24 de junio de 2019

175. La cordura


Un día caes. Te obligas a levantarte. Y vuelves a caer. Y te vuelves a obligar a levantarte. No hay a qué aferrarse, pero algo te impidió permanecer en el suelo. Ese algo no tiene nombre. No tiene una presencia real, tangible.

         Y en silencio recoges tus fragmentos del escombro. Formas un nuevo “Yo”, con la sonrisa recortada, quizás con algunas partes omitidas porque se han perdido en la batalla. ¿Qué te mueve en cada ocasión?
         Aún no estoy lista para enfrentar “las horas”. Cada cierto tiempo se abre ante mí un umbral que me atemoriza. Es una sensación de vértigo, semejante a esas ocasiones en las que miras al vacío y este te atrapa con su fuerza.

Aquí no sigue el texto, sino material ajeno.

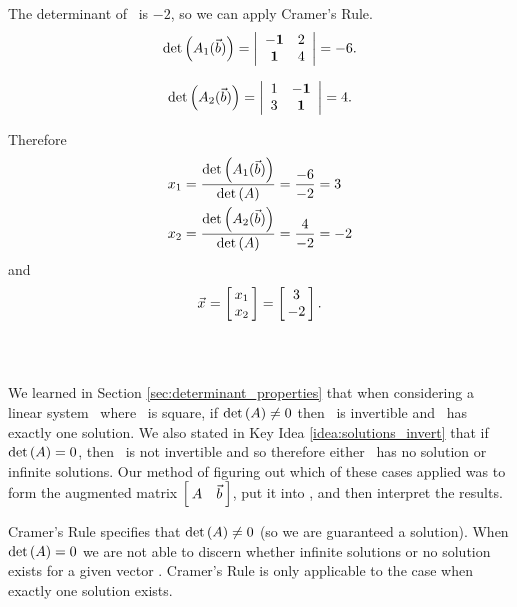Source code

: {The determinant of \tta\ is $-2$, so we can apply Cramer's Rule. 
$$\det{\tta_1(\vb)} = \bdt{cc} {\bf -1} & 2\\ {\bf 1} & 4\edt = -6.$$

$$\det{\tta_2(\vb)} = \bdt{cc} 1 & {\bf -1}\\ 3 & {\bf 1} \edt = 4.$$

Therefore 
\begin{align*}
x_1 &= \frac{\det{\tta_1(\vb)}}{\det{\tta}} = \frac{-6}{-2} = 3\\
x_2 &= \frac{\det{\tta_2(\vb)}}{\det{\tta}} = \frac{4}{-2} = -2\\
\end{align*}
and $$\vx = \bmx{c}x_1\\x_2\emx = \bmx{c}3\\-2\emx.$$ \ } \\ %

We learned in Section \ref{sec:determinant_properties} that when considering a linear system \ttaxb\ where \tta\ is square, if $\det{\tta}\neq 0$ then \tta\ is invertible and \ttaxb\ has exactly one solution. We also stated in Key Idea \ref{idea:solutions_invert} that if $\det{\tta} = 0$, then \tta\ is not invertible and so therefore either \ttaxb\ has no solution or infinite solutions. Our method of figuring out which of these cases applied was to form the augmented matrix $\bmx{cc} \tta & \vb \emx$, put it into \rref, and then interpret the results.

Cramer's Rule specifies that $\det{\tta}\neq 0$ (so we are guaranteed a solution). %
When $\det{\tta}=0$ we are not able to discern whether infinite solutions or no solution exists for a given vector \vb. Cramer's Rule is only applicable to the case when exactly one solution exists. \\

         “Ella” lleva días peinando mi cabello en silencio. A veces musita alguna frase que se pierde entre las voces de mi cabeza. No la comprendo, aunque sus ojos son tan expresivos que me doy una idea de lo que dice.
         No estamos preparadas para lo que viene y, sin embargo, “Ella” intenta brindarme un consuelo que no llega a consumarse. Peina mi cabello con paciencia, como si en cualquier momento se dispusiera a tejer una trenza imaginaria para amarrar todo esto que martillea en mi cabeza al eco de “no eres suficiente”.

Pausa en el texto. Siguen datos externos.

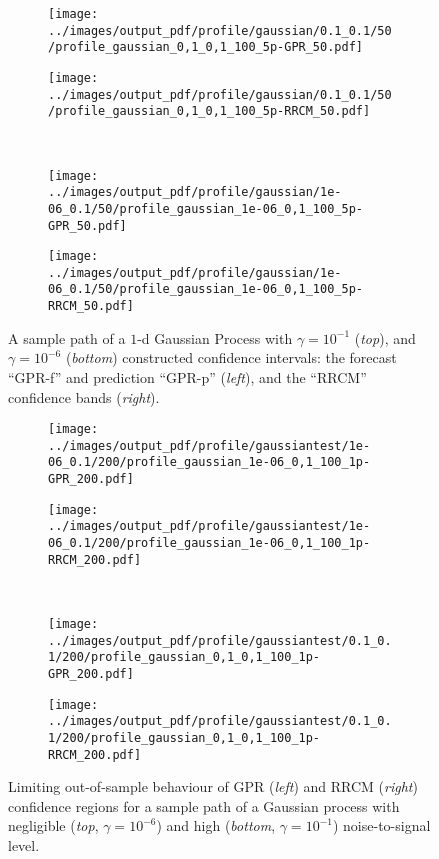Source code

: \documentclass[10pt, conference, compsocconf]{IEEEtran}
\begin{document}
\begin{figure}%
  \centering
  \begin{subfigure}[b]{0.5\linewidth}
    \texttt{[image: ../images/output\_pdf/profile/gaussian/0.1\_0.1/50/profile\_gaussian\_0,1\_0,1\_100\_5p-GPR\_50.pdf]}
  \end{subfigure}%
  \begin{subfigure}[b]{0.5\linewidth}
    \texttt{[image: ../images/output\_pdf/profile/gaussian/0.1\_0.1/50/profile\_gaussian\_0,1\_0,1\_100\_5p-RRCM\_50.pdf]}
  \end{subfigure}\\
  \begin{subfigure}[b]{0.5\linewidth}
    \texttt{[image: ../images/output\_pdf/profile/gaussian/1e-06\_0.1/50/profile\_gaussian\_1e-06\_0,1\_100\_5p-GPR\_50.pdf]}
  \end{subfigure}%
  \begin{subfigure}[b]{0.5\linewidth}
    \texttt{[image: ../images/output\_pdf/profile/gaussian/1e-06\_0.1/50/profile\_gaussian\_1e-06\_0,1\_100\_5p-RRCM\_50.pdf]}
  \end{subfigure}%
  \caption{A sample path of a $1$-d Gaussian Process with $\gamma=10^{-1}$ (\textit{top}),
  and $\gamma=10^{-6}$ (\textit{bottom}) constructed confidence intervals: the forecast
  ``GPR-f'' and prediction ``GPR-p'' (\textit{left}), and the ``RRCM'' confidence
  bands (\textit{right}).}
  \label{fig:gauss_1d_prof_gpr_conf}
\end{figure}

\begin{figure}%
  \centering
  \begin{subfigure}[b]{0.5\linewidth}
    \texttt{[image: ../images/output\_pdf/profile/gaussiantest/1e-06\_0.1/200/profile\_gaussian\_1e-06\_0,1\_100\_1p-GPR\_200.pdf]}
  \end{subfigure}%
  \begin{subfigure}[b]{0.5\linewidth}
    \texttt{[image: ../images/output\_pdf/profile/gaussiantest/1e-06\_0.1/200/profile\_gaussian\_1e-06\_0,1\_100\_1p-RRCM\_200.pdf]}
  \end{subfigure}\\
  \begin{subfigure}[b]{0.5\linewidth}
    \texttt{[image: ../images/output\_pdf/profile/gaussiantest/0.1\_0.1/200/profile\_gaussian\_0,1\_0,1\_100\_1p-GPR\_200.pdf]}
  \end{subfigure}%
  \begin{subfigure}[b]{0.5\linewidth}
    \texttt{[image: ../images/output\_pdf/profile/gaussiantest/0.1\_0.1/200/profile\_gaussian\_0,1\_0,1\_100\_1p-RRCM\_200.pdf]}
  \end{subfigure}
  \caption{Limiting out-of-sample behaviour of GPR (\textit{left}) and RRCM (\textit{right})
    confidence regions for a sample path of a Gaussian process with negligible (\textit{top},
    $\gamma=10^{-6}$) and high (\textit{bottom}, $\gamma=10^{-1}$) noise-to-signal level.}
  \label{fig:limit_1d_ci_size}
\end{figure}
\end{document}
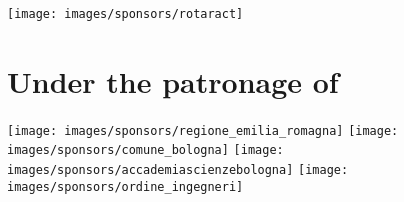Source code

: \begin{center}
\begin{multicols}{4}
\texttt{[image: images/sponsors/rotaract]} 
\end{multicols}

\section*{Under the patronage of}
\vspace{0.1cm}

\begin{multicols}{4}
\texttt{[image: images/sponsors/regione\_emilia\_romagna]}
\texttt{[image: images/sponsors/comune\_bologna]}
\texttt{[image: images/sponsors/accademiascienzebologna]}
\texttt{[image: images/sponsors/ordine\_ingegneri]}
\end{multicols}

\end{center}
\setlength{\columnseprule}{1pt}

         Vivir bajo estas circunstancias es un choque de emociones que se contradicen. Si me preguntaran qué quiero, no sabría responder. Pero diría que en este momento me incomodan el contacto físico, las palabras de aliento sacadas de un libro de superación personal, el bombardeo de información de todo tipo ante mis ojos, incluso las miradas innecesarias hundidas en el morbo.
         Yo soy esto, aquí, debajo, lo que late entre los nervios que me cubren. Soy esta mente compleja que se resiste a una recaída. Y, sin embargo, lucho en soledad contra algo que no entiendo y “Ella” sigue peinando mis cabellos mientras devoro los segundos con mis ansias.
         “Ella” tal vez no tiene nombre. Me mira cada mañana desde el espejo sin señalar con dedo inquisidor estas ojeras, el vacío en la mirada, mi dramática anatomía de muerte, el rostro más abyecto y más terrible cada día. Si pudiera, saldría del espejo para seguir peinando mis cabellos.
         Una vez pensé que el monstruo era “Ella”. El monstruo habita en mí, en este recipiente llamado cuerpo. Y cada día es una batalla contra esa voz que me espeta “no eres suficiente”. No lo soy. Tal vez nunca llegue a serlo.
         “Ella” y yo nos miramos las cicatrices para recordarnos que aún hay mucho por delante. Uno habita en los objetos cotidianos y en cada pieza nos dejamos parte de la vida. Hoy decido abandonar mi rostro en la esencia de las cosas.